Biz Montepulciano’ ya vardığımızda güneş batmak üzereydi, ve etrafı aralıklarla sis kaplamıştı. Bir müddet hayranlıkla, manzarayı izledik. Ardından koca şehir kapısından geçerek Montepulciano’ ya merhaba dedik. Bu şehre de diğer çoğu rönesans şehrinde olduğu gibi araba ile giriş yasak. Ancak belli saatlerde, buranın sakiniyseniz giriş yapabiliyorsunuz. Saat 18:00 e yaklaştığından dükkanlar kapanmak üzereydi. Küçük bir gezinti yaptıktan sonra akşam yemeğimiz için şehrin tepesinde bulunan Osteria del Conte’ye gittik ve mümnun kaldık. Aslında Montepulciano’ ya gidiyorsanız tek bir adres varsa oda Osteria Acquacheta!!!
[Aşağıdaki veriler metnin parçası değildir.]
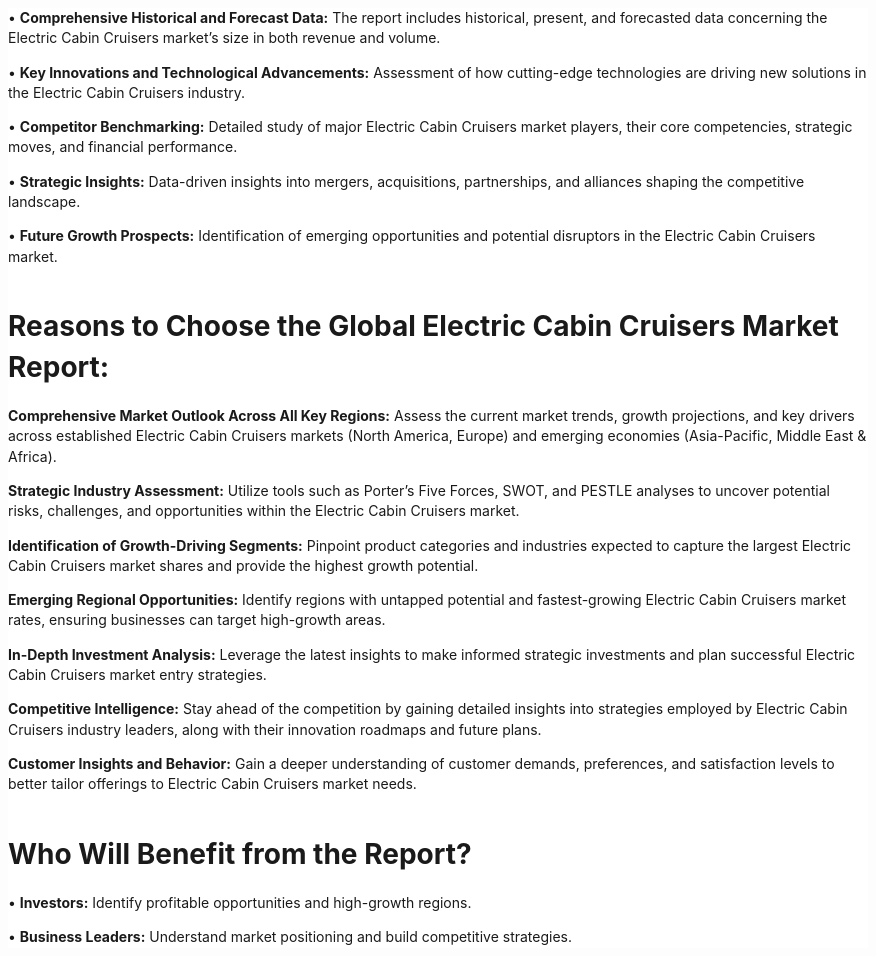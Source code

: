 • <strong>Comprehensive Historical and Forecast Data:</strong> The report includes historical, present, and forecasted data concerning the Electric Cabin Cruisers market’s size in both revenue and volume.

• <strong>Key Innovations and Technological Advancements:</strong> Assessment of how cutting-edge technologies are driving new solutions in the Electric Cabin Cruisers industry.

• <strong>Competitor Benchmarking:</strong> Detailed study of major Electric Cabin Cruisers market players, their core competencies, strategic moves, and financial performance.

• <strong>Strategic Insights:</strong> Data-driven insights into mergers, acquisitions, partnerships, and alliances shaping the competitive landscape.

• <strong>Future Growth Prospects:</strong> Identification of emerging opportunities and potential disruptors in the Electric Cabin Cruisers market.

# <strong>Reasons to Choose the Global Electric Cabin Cruisers Market Report:</strong>

<strong>Comprehensive Market Outlook Across All Key Regions:</strong>
Assess the current market trends, growth projections, and key drivers across established Electric Cabin Cruisers markets (North America, Europe) and emerging economies (Asia-Pacific, Middle East & Africa).

<strong>Strategic Industry Assessment:</strong>
Utilize tools such as Porter’s Five Forces, SWOT, and PESTLE analyses to uncover potential risks, challenges, and opportunities within the Electric Cabin Cruisers market.

<strong>Identification of Growth-Driving Segments:</strong>
Pinpoint product categories and industries expected to capture the largest Electric Cabin Cruisers market shares and provide the highest growth potential.

<strong>Emerging Regional Opportunities:</strong>
Identify regions with untapped potential and fastest-growing Electric Cabin Cruisers market rates, ensuring businesses can target high-growth areas.

<strong>In-Depth Investment Analysis:</strong>
Leverage the latest insights to make informed strategic investments and plan successful Electric Cabin Cruisers market entry strategies.

<strong>Competitive Intelligence:</strong>
Stay ahead of the competition by gaining detailed insights into strategies employed by Electric Cabin Cruisers industry leaders, along with their innovation roadmaps and future plans.

<strong>Customer Insights and Behavior:</strong>
Gain a deeper understanding of customer demands, preferences, and satisfaction levels to better tailor offerings to Electric Cabin Cruisers market needs.

# <strong>Who Will Benefit from the Report?</strong>

• <strong>Investors:</strong> Identify profitable opportunities and high-growth regions.

• <strong>Business Leaders:</strong> Understand market positioning and build competitive strategies.
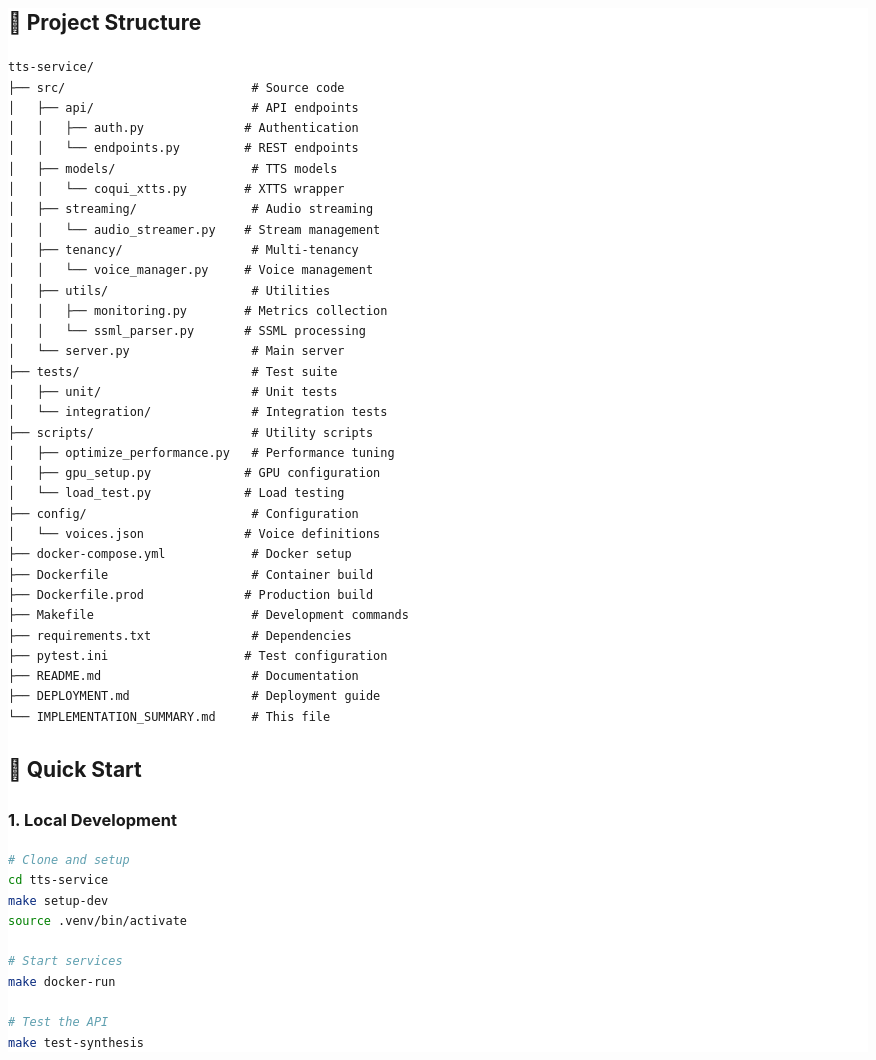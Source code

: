 ## 📁 **Project Structure**

```
tts-service/
├── src/                          # Source code
│   ├── api/                      # API endpoints
│   │   ├── auth.py              # Authentication
│   │   └── endpoints.py         # REST endpoints
│   ├── models/                   # TTS models
│   │   └── coqui_xtts.py        # XTTS wrapper
│   ├── streaming/                # Audio streaming
│   │   └── audio_streamer.py    # Stream management
│   ├── tenancy/                  # Multi-tenancy
│   │   └── voice_manager.py     # Voice management
│   ├── utils/                    # Utilities
│   │   ├── monitoring.py        # Metrics collection
│   │   └── ssml_parser.py       # SSML processing
│   └── server.py                 # Main server
├── tests/                        # Test suite
│   ├── unit/                     # Unit tests
│   └── integration/              # Integration tests
├── scripts/                      # Utility scripts
│   ├── optimize_performance.py   # Performance tuning
│   ├── gpu_setup.py             # GPU configuration
│   └── load_test.py             # Load testing
├── config/                       # Configuration
│   └── voices.json              # Voice definitions
├── docker-compose.yml            # Docker setup
├── Dockerfile                    # Container build
├── Dockerfile.prod              # Production build
├── Makefile                      # Development commands
├── requirements.txt              # Dependencies
├── pytest.ini                   # Test configuration
├── README.md                     # Documentation
├── DEPLOYMENT.md                 # Deployment guide
└── IMPLEMENTATION_SUMMARY.md     # This file
```

## 🚀 **Quick Start**

### **1. Local Development**
```bash
# Clone and setup
cd tts-service
make setup-dev
source .venv/bin/activate

# Start services
make docker-run

# Test the API
make test-synthesis
```
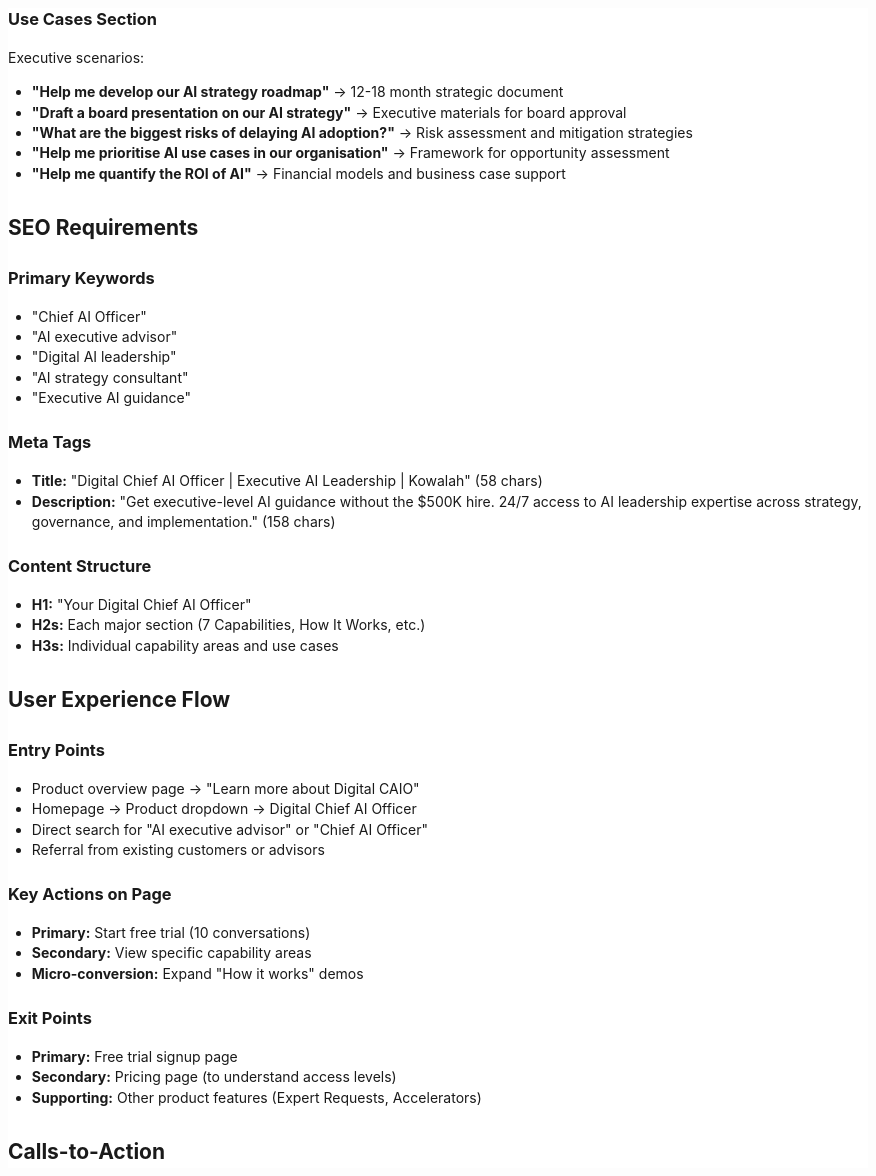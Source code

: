 ### Use Cases Section
Executive scenarios:
- **"Help me develop our AI strategy roadmap"** → 12-18 month strategic document
- **"Draft a board presentation on our AI strategy"** → Executive materials for board approval
- **"What are the biggest risks of delaying AI adoption?"** → Risk assessment and mitigation strategies
- **"Help me prioritise AI use cases in our organisation"** → Framework for opportunity assessment
- **"Help me quantify the ROI of AI"** → Financial models and business case support

## SEO Requirements

### Primary Keywords
- "Chief AI Officer"
- "AI executive advisor"
- "Digital AI leadership"
- "AI strategy consultant"
- "Executive AI guidance"

### Meta Tags
- **Title:** "Digital Chief AI Officer | Executive AI Leadership | Kowalah" (58 chars)
- **Description:** "Get executive-level AI guidance without the $500K hire. 24/7 access to AI leadership expertise across strategy, governance, and implementation." (158 chars)

### Content Structure
- **H1:** "Your Digital Chief AI Officer"
- **H2s:** Each major section (7 Capabilities, How It Works, etc.)
- **H3s:** Individual capability areas and use cases

## User Experience Flow

### Entry Points
- Product overview page → "Learn more about Digital CAIO"
- Homepage → Product dropdown → Digital Chief AI Officer
- Direct search for "AI executive advisor" or "Chief AI Officer"
- Referral from existing customers or advisors

### Key Actions on Page
- **Primary:** Start free trial (10 conversations)
- **Secondary:** View specific capability areas
- **Micro-conversion:** Expand "How it works" demos

### Exit Points
- **Primary:** Free trial signup page
- **Secondary:** Pricing page (to understand access levels)
- **Supporting:** Other product features (Expert Requests, Accelerators)

## Calls-to-Action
Osteria Acquacheta için ilk akşam rezervasyonumuz yoktu, dolayısıyla yer bulamadığımız için gidemedik. Ama ikinci günümüzün erken saatlerinde arayıp, öğle yemeği için rezervasyonumuzu yaptırdık. Daha önceden gidenlerden methini çok duymuştum ama böyle bir lezzet olabileceğini inanın tahmin edemezdim. Burası Steak- Restaurant. Beyfendi yanınıza geliyor, hayvanın neresinden istediğimizi soruyor, kararlaştırıyorsunuz. Sonra gidiyor, gözlerinizin önünde özenle parçanızı kesiyor. Ardından gelip parçayı beğenip beğenmediğinizi, kaç kilo geldiğini söylüyor. Beğenirseniz et pişiyor. Beğenmemeniz gibi bir durum olabilir mi? Hiç sanmıyorum. Buraya kesinlikle aç gitmeniz gerekiyor, masaya gelen et yaklaşık 2 kilo oluyor çünkü. Fiyatı mı? Etin 100g. ı yaklaşık 3€. :) Etin yanına birde ev yapımı şarapları… Şarap değil ama etin lezzeti insanı sarhoş ediyor.
Yemeğimizin ardından, şehirde gezinmeye, mahsenlerde az biraz şarap denemeye devam ettik. Güzelcene dinlendikten sonra ise Siena’ya doğru yola çıktık.